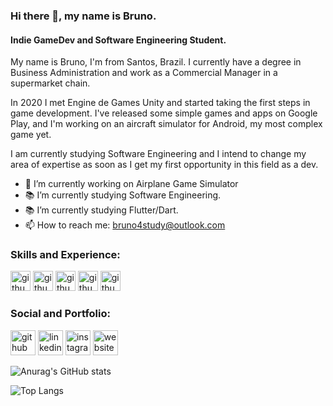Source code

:### Hi there 👋, my name is Bruno.
#### Indie GameDev and Software Engineering Student.
My name is Bruno, I'm from Santos, Brazil. I currently have a degree in Business Administration and work as a Commercial Manager in a supermarket chain.

In 2020 I met Engine de Games Unity and started taking the first steps in game development. I've released some simple games and apps on Google Play, and I'm working on an aircraft simulator for Android, my most complex game yet.

I am currently studying Software Engineering and I intend to change my area of ​​expertise as soon as I get my first opportunity in this field as a dev.

- 🔭 I’m currently working on Airplane Game Simulator
- :books: I’m currently studying Software Engineering. 
- :books: I’m currently studying Flutter/Dart. 
- 📫 How to reach me: bruno4study@outlook.com 

### Skills and Experience:

<img src='https://cdn.icon-icons.com/icons2/2107/PNG/512/file_type_flutter_icon_130599.png' alt='github' height='32'> <img src='https://user-images.githubusercontent.com/26507463/53453892-49908900-3a04-11e9-9dce-77ed3d694326.png' alt='github' height='32'> <img src='https://iconape.com/wp-content/png_logo_vector/c-sharp-c-logo.png' alt='github' height='32'> <img src='https://cdn.icon-icons.com/icons2/159/PNG/256/java_22523.png' alt='github' height='32'> <img src='https://cdn-icons-png.flaticon.com/512/5969/5969294.png' alt='github' height='32'> 

### Social and Portfolio:

[<img src='https://cdn.jsdelivr.net/npm/simple-icons@3.0.1/icons/github.svg' alt='github' height='40'>](https://github.com/sbrunolima)  [<img src='https://cdn.icon-icons.com/icons2/99/PNG/512/linkedin_socialnetwork_17441.png' alt='linkedin' height='40'>](https://www.linkedin.com/in/bruno-l-santos-793086234/)  [<img src='https://cdn.icon-icons.com/icons2/1753/PNG/512/iconfinder-social-media-applications-3instagram-4102579_113804.png' alt='instagram' height='40'>](https://www.instagram.com/sbrun.lima/)  [<img src='https://cdn.icon-icons.com/icons2/923/PNG/512/google_play_icon-icons.com_72023.png' alt='website' height='40'>](https://play.google.com/store/apps/developer?id=IDDOSAA)  

![Anurag's GitHub stats](https://github-readme-stats.vercel.app/api?username=sbrunolima&show_icons=true&theme=dark)

![Top Langs](https://github-readme-stats.vercel.app/api/top-langs/?username=sbrunolima&layout=compact&theme=dark)
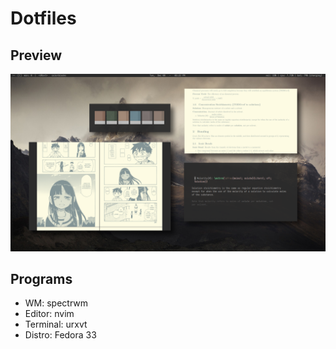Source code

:# Dotfiles

## Preview

![Preview](preview.png)

## Programs
- WM: spectrwm
- Editor: nvim
- Terminal: urxvt
- Distro: Fedora 33
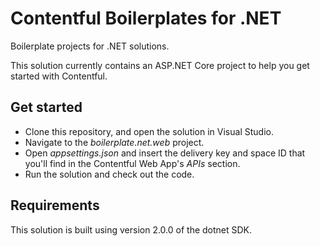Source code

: # Contentful Boilerplates for .NET

Boilerplate projects for .NET solutions.

This solution currently contains an ASP.NET Core project to help you get started with Contentful.

## Get started

- Clone this repository, and open the solution in Visual Studio.
- Navigate to the _boilerplate.net.web_ project.
- Open _appsettings.json_ and insert the delivery key and space ID that you'll find in the Contentful Web App's _APIs_ section.
- Run the solution and check out the code.

## Requirements

This solution is built using version 2.0.0 of the dotnet SDK.
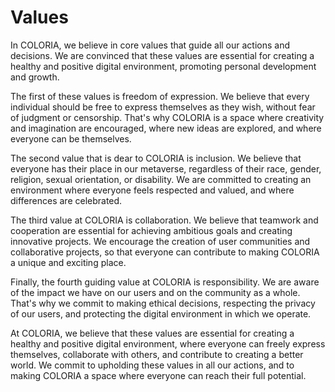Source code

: # Values

In COLORIA, we believe in core values that guide all our actions and decisions. We are convinced that these values are essential for creating a healthy and positive digital environment, promoting personal development and growth.

The first of these values is freedom of expression. We believe that every individual should be free to express themselves as they wish, without fear of judgment or censorship. That's why COLORIA is a space where creativity and imagination are encouraged, where new ideas are explored, and where everyone can be themselves.

The second value that is dear to COLORIA is inclusion. We believe that everyone has their place in our metaverse, regardless of their race, gender, religion, sexual orientation, or disability. We are committed to creating an environment where everyone feels respected and valued, and where differences are celebrated.

The third value at COLORIA is collaboration. We believe that teamwork and cooperation are essential for achieving ambitious goals and creating innovative projects. We encourage the creation of user communities and collaborative projects, so that everyone can contribute to making COLORIA a unique and exciting place.

Finally, the fourth guiding value at COLORIA is responsibility. We are aware of the impact we have on our users and on the community as a whole. That's why we commit to making ethical decisions, respecting the privacy of our users, and protecting the digital environment in which we operate.

At COLORIA, we believe that these values are essential for creating a healthy and positive digital environment, where everyone can freely express themselves, collaborate with others, and contribute to creating a better world. We commit to upholding these values in all our actions, and to making COLORIA a space where everyone can reach their full potential.
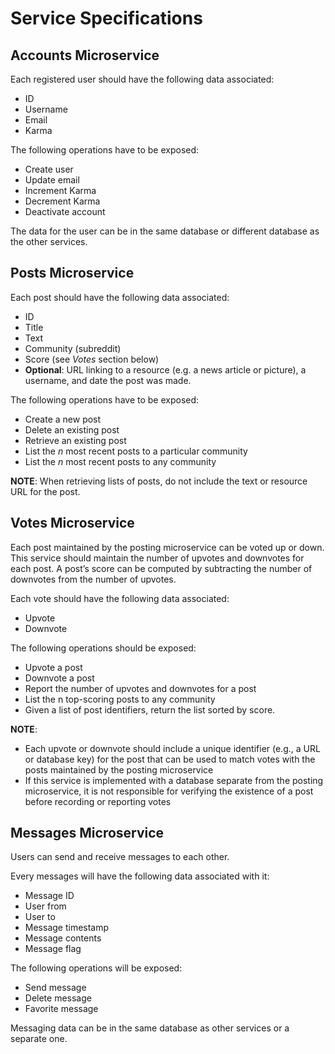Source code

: # Service Specifications

## Accounts Microservice

Each registered user should have the following data associated:

  + ID
  + Username 
  + Email
  + Karma

The following operations have to be exposed:

  + Create user
  + Update email
  + Increment Karma
  + Decrement Karma
  + Deactivate account

The data for the user can be in the same database or different database as the other services.

## Posts Microservice

Each post should have the following data associated:

  + ID
  + Title
  + Text
  + Community (subreddit)
  + Score (see *Votes* section below)
  + **Optional**: URL linking to a resource (e.g. a news article or picture), a username, and date the post was made.

The following operations have to be exposed:

  + Create a new post
  + Delete an existing post
  + Retrieve an existing post
  + List the *n* most recent posts to a particular community
  + List the *n* most recent posts to any community

**NOTE**: When retrieving lists of posts, do not include the text or resource URL for the post.

## Votes Microservice

Each post maintained by the posting microservice can be voted up or down. This service should maintain the number of upvotes and downvotes for each post. A post’s score can be computed by subtracting the number of downvotes from the number of upvotes.

Each vote should have the following data associated:

  + Upvote
  + Downvote

The following operations should be exposed:

  + Upvote a post
  + Downvote a post
  + Report the number of upvotes and downvotes for a post
  + List the n top-scoring posts to any community
  + Given a list of post identifiers, return the list sorted by score.

**NOTE**:
  + Each upvote or downvote should include a unique identifier (e.g., a URL or database key) for the post that can be used to match votes with the posts maintained by the posting microservice
  + If this service is implemented with a database separate from the posting microservice, it is not responsible for verifying the existence of a post before recording or reporting votes

## Messages Microservice

Users can send and receive messages to each other. 

Every messages will have the following data associated with it:

  + Message ID
  + User from
  + User to
  + Message timestamp
  + Message contents
  + Message flag

The following operations will be exposed:
  + Send message
  + Delete message
  + Favorite message

Messaging data can be in the same database as other services or a separate one.
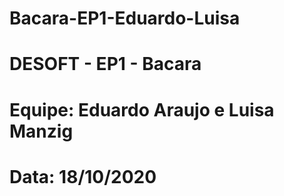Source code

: # Bacara-EP1-Eduardo-Luisa
# DESOFT - EP1 - Bacara
# Equipe: Eduardo Araujo e Luisa Manzig
# Data: 18/10/2020
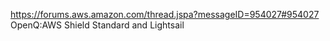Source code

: https://forums.aws.amazon.com/thread.jspa?messageID=954027#954027 OpenQ:AWS Shield Standard and Lightsail 
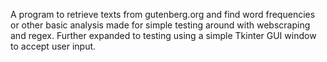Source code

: A program to retrieve texts from gutenberg.org and find word frequencies or other basic analysis made for simple testing around with webscraping and regex. Further expanded to testing using a simple Tkinter GUI window to accept user input.

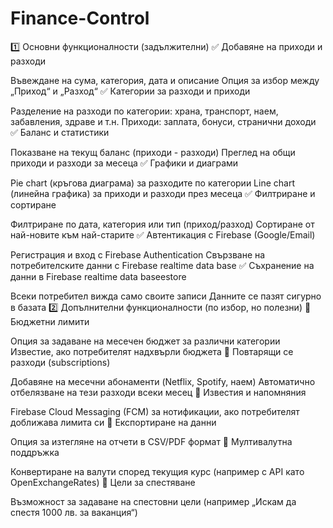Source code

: # Finance-Control
1️⃣ Основни функционалности (задължителни)
✅ Добавяне на приходи и разходи

Въвеждане на сума, категория, дата и описание
Опция за избор между „Приход“ и „Разход“
✅ Категории за разходи и приходи

Разделение на разходи по категории: храна, транспорт, наем, забавления, здраве и т.н.
Приходи: заплата, бонуси, странични доходи
✅ Баланс и статистики

Показване на текущ баланс (приходи - разходи)
Преглед на общи приходи и разходи за месеца
✅ Графики и диаграми

Pie chart (кръгова диаграма) за разходите по категории
Line chart (линейна графика) за приходи и разходи през месеца
✅ Филтриране и сортиране

Филтриране по дата, категория или тип (приход/разход)
Сортиране от най-новите към най-старите
✅ Автентикация с Firebase (Google/Email)

Регистрация и вход с Firebase Authentication
Свързване на потребителските данни с Firebase realtime data base
✅ Съхранение на данни в Firebase realtime data baseestore

Всеки потребител вижда само своите записи
Данните се пазят сигурно в базата
2️⃣ Допълнителни функционалности (по избор, но полезни)
🔹 Бюджетни лимити

Опция за задаване на месечен бюджет за различни категории
Известие, ако потребителят надхвърли бюджета
🔹 Повтарящи се разходи (subscriptions)

Добавяне на месечни абонаменти (Netflix, Spotify, наем)
Автоматично отбелязване на тези разходи всеки месец
🔹 Известия и напомняния

Firebase Cloud Messaging (FCM) за нотификации, ако потребителят доближава лимита си
🔹 Експортиране на данни

Опция за изтегляне на отчети в CSV/PDF формат
🔹 Мултивалутна поддръжка

Конвертиране на валути според текущия курс (например с API като OpenExchangeRates)
🔹 Цели за спестяване

Възможност за задаване на спестовни цели (например „Искам да спестя 1000 лв. за ваканция“)
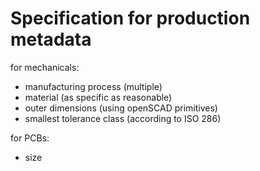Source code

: # Specification for production metadata

for mechanicals:

- manufacturing process (multiple)
- material (as specific as reasonable)
- outer dimensions (using openSCAD primitives)
- smallest tolerance class (according to ISO 286)

for PCBs:

- size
────
TASK INSTRUCTIONS:
Whenever the word "database" occurs in a line above, copy that line.

ANSWER SECTION:
The data for the user can be in the same database or different database as the other services.
  + Each upvote or downvote should include a unique identifier (e.g., a URL or database key) for the post that can be used to match votes with the posts maintained by the posting microservice
  + If this service is implemented with a database separate from the posting microservice, it is not responsible for verifying the existence of a post before recording or reporting votes
Messaging data can be in the same database as other services or a separate one.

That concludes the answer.